YOUR OBJECTIVE | Look for the word "orange" in the records, and copy each line where it appears.

SOURCE MATERIAL |
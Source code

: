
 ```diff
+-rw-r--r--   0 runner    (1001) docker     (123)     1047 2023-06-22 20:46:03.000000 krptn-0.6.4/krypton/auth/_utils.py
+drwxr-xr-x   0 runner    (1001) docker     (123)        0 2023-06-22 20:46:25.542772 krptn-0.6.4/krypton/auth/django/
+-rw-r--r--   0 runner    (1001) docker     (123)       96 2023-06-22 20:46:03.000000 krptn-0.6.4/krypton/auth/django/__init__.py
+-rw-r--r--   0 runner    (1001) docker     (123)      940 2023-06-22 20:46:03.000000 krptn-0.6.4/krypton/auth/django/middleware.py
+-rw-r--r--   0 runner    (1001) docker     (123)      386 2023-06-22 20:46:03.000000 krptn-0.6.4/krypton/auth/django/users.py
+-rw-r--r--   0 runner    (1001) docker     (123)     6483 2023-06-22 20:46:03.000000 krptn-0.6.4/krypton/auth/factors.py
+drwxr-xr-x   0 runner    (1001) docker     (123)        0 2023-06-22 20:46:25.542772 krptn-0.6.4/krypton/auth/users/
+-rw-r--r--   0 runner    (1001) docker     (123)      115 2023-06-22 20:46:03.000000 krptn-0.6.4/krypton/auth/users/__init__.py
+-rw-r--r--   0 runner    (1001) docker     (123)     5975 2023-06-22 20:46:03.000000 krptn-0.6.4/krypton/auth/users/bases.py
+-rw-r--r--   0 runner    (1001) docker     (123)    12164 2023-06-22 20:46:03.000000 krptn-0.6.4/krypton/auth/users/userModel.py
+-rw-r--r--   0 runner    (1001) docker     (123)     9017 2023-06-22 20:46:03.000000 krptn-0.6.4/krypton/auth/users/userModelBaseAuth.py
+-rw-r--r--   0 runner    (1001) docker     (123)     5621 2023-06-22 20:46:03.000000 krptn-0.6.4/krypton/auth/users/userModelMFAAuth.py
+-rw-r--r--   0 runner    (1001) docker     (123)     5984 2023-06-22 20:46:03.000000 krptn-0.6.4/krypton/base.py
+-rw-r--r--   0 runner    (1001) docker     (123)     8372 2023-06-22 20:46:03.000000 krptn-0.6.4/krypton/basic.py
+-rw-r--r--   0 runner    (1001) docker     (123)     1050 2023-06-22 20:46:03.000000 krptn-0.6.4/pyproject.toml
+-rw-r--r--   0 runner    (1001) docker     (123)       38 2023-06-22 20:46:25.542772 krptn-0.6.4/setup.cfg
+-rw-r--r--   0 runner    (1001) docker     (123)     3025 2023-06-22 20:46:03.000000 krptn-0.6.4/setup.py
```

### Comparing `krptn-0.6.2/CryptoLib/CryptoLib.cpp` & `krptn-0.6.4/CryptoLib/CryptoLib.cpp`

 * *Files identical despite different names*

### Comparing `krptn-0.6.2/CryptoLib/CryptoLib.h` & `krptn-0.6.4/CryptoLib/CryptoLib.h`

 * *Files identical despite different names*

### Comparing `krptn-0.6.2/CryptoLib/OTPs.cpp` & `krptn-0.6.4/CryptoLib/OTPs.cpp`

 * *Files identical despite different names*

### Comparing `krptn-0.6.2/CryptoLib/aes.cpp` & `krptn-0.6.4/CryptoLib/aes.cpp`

---

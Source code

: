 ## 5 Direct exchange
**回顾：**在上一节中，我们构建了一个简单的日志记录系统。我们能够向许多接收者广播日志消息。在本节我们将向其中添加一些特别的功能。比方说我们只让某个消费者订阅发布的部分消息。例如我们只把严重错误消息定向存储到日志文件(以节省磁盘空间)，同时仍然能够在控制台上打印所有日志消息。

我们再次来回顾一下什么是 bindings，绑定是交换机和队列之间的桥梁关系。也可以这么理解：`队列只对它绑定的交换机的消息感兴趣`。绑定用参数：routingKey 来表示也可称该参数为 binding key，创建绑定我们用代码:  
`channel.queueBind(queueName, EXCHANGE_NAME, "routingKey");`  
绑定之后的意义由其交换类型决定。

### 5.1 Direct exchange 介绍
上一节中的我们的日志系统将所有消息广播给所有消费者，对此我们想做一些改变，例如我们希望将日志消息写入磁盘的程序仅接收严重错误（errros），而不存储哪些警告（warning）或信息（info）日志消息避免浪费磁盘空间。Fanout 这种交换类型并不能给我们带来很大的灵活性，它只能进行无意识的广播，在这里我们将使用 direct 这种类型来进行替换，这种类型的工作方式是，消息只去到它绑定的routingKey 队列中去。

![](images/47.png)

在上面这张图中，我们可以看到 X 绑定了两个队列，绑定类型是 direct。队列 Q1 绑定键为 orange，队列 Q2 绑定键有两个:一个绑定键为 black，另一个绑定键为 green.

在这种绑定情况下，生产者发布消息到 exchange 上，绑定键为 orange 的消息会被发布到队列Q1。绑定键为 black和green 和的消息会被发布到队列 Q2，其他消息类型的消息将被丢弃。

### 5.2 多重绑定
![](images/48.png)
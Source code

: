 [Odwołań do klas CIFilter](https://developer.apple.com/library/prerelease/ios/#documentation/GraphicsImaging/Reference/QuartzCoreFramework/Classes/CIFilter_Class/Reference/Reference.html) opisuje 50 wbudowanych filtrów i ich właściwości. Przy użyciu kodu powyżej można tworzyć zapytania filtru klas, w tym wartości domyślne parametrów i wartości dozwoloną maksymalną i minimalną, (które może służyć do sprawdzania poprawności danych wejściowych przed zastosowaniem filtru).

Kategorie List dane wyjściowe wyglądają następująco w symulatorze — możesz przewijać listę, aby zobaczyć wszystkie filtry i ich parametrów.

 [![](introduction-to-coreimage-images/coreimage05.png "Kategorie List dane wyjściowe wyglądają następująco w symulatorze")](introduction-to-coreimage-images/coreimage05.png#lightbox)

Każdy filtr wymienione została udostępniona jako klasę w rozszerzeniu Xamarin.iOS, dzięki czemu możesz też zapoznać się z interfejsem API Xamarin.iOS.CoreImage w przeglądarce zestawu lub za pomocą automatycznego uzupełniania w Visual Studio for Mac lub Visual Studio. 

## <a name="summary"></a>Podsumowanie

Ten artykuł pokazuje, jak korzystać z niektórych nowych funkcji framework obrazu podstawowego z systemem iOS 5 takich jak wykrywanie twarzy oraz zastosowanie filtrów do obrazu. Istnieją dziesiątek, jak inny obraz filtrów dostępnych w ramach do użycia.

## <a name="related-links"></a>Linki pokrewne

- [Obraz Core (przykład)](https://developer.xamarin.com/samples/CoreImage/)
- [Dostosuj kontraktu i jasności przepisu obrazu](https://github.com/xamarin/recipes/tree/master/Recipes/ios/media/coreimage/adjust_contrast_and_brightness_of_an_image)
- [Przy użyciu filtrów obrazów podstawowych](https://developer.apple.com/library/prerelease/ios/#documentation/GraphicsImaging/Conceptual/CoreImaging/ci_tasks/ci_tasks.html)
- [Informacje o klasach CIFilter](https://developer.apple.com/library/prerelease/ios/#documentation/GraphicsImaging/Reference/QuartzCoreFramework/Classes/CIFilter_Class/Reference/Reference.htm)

--

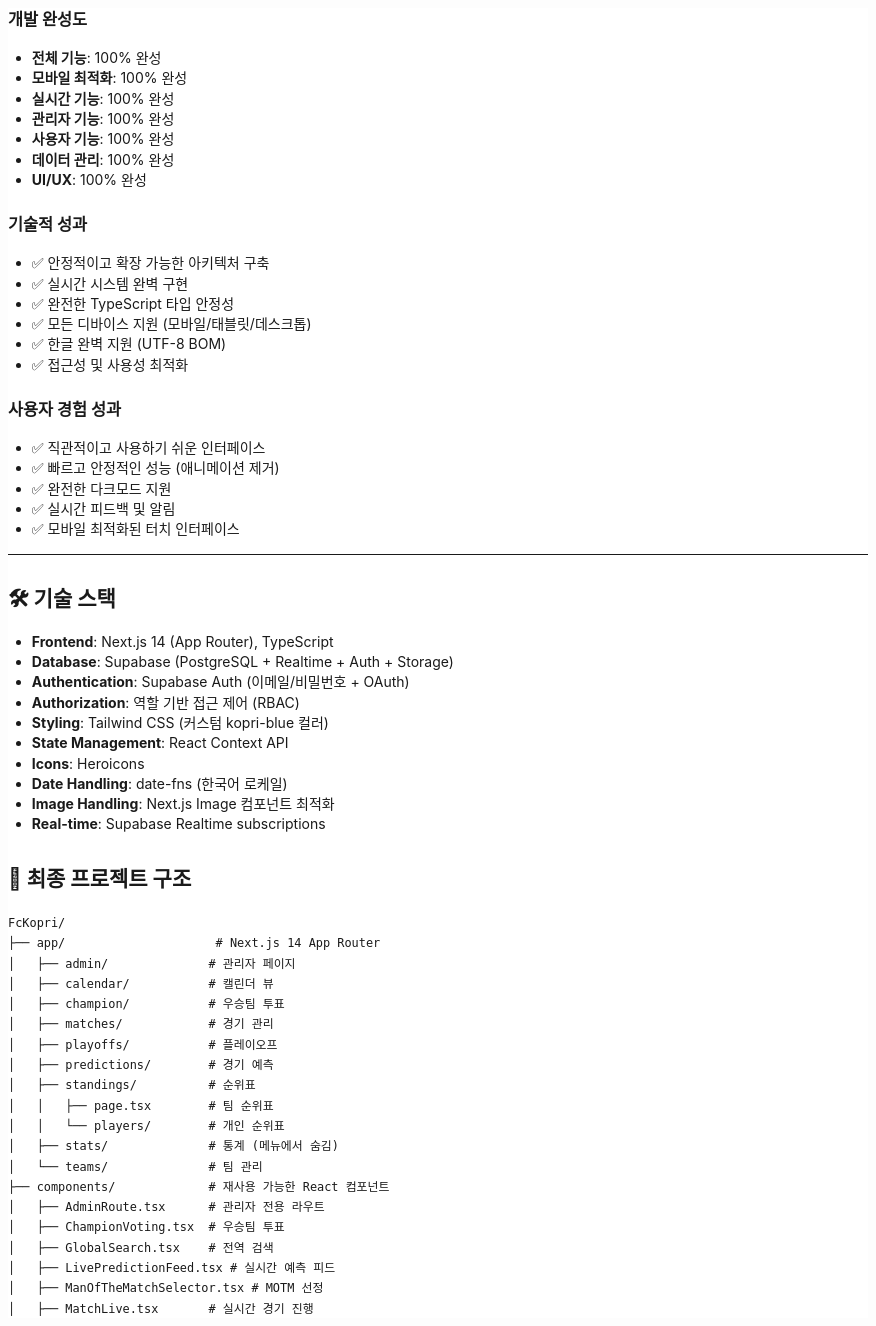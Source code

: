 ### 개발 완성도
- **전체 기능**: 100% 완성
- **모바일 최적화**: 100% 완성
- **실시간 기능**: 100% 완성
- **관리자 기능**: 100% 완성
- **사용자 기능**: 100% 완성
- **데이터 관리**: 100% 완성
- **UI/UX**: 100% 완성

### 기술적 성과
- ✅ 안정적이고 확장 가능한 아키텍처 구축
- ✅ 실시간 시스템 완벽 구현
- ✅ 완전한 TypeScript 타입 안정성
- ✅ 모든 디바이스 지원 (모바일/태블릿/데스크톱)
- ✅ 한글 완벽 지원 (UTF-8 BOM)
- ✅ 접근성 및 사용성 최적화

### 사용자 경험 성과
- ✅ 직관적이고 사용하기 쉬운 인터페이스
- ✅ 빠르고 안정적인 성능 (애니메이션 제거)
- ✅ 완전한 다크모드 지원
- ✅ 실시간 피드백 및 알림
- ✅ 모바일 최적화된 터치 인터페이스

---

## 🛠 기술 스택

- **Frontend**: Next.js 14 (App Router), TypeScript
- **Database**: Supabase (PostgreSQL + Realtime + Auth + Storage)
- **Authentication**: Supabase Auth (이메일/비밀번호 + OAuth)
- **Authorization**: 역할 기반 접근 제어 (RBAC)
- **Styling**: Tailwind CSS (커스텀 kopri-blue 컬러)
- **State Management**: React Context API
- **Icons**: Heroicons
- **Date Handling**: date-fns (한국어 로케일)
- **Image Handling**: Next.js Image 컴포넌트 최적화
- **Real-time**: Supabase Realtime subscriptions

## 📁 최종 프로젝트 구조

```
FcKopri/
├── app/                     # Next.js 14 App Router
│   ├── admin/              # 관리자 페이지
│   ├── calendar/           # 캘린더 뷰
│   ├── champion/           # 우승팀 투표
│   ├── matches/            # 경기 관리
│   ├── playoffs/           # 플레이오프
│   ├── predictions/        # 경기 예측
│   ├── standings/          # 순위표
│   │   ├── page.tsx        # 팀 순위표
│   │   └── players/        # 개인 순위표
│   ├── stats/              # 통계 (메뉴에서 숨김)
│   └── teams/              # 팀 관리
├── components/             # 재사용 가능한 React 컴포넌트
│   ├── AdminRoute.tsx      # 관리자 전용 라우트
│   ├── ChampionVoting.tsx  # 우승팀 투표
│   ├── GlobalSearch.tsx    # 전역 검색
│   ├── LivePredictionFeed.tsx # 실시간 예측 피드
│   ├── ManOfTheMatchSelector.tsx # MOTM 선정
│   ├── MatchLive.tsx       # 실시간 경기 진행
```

ANSWER BOX |
在上面这张图中，我们可以看到 X 绑定了两个队列，绑定类型是 direct。队列 Q1 绑定键为 orange，队列 Q2 绑定键有两个:一个绑定键为 black，另一个绑定键为 green.
在这种绑定情况下，生产者发布消息到 exchange 上，绑定键为 orange 的消息会被发布到队列Q1。绑定键为 black和green 和的消息会被发布到队列 Q2，其他消息类型的消息将被丢弃。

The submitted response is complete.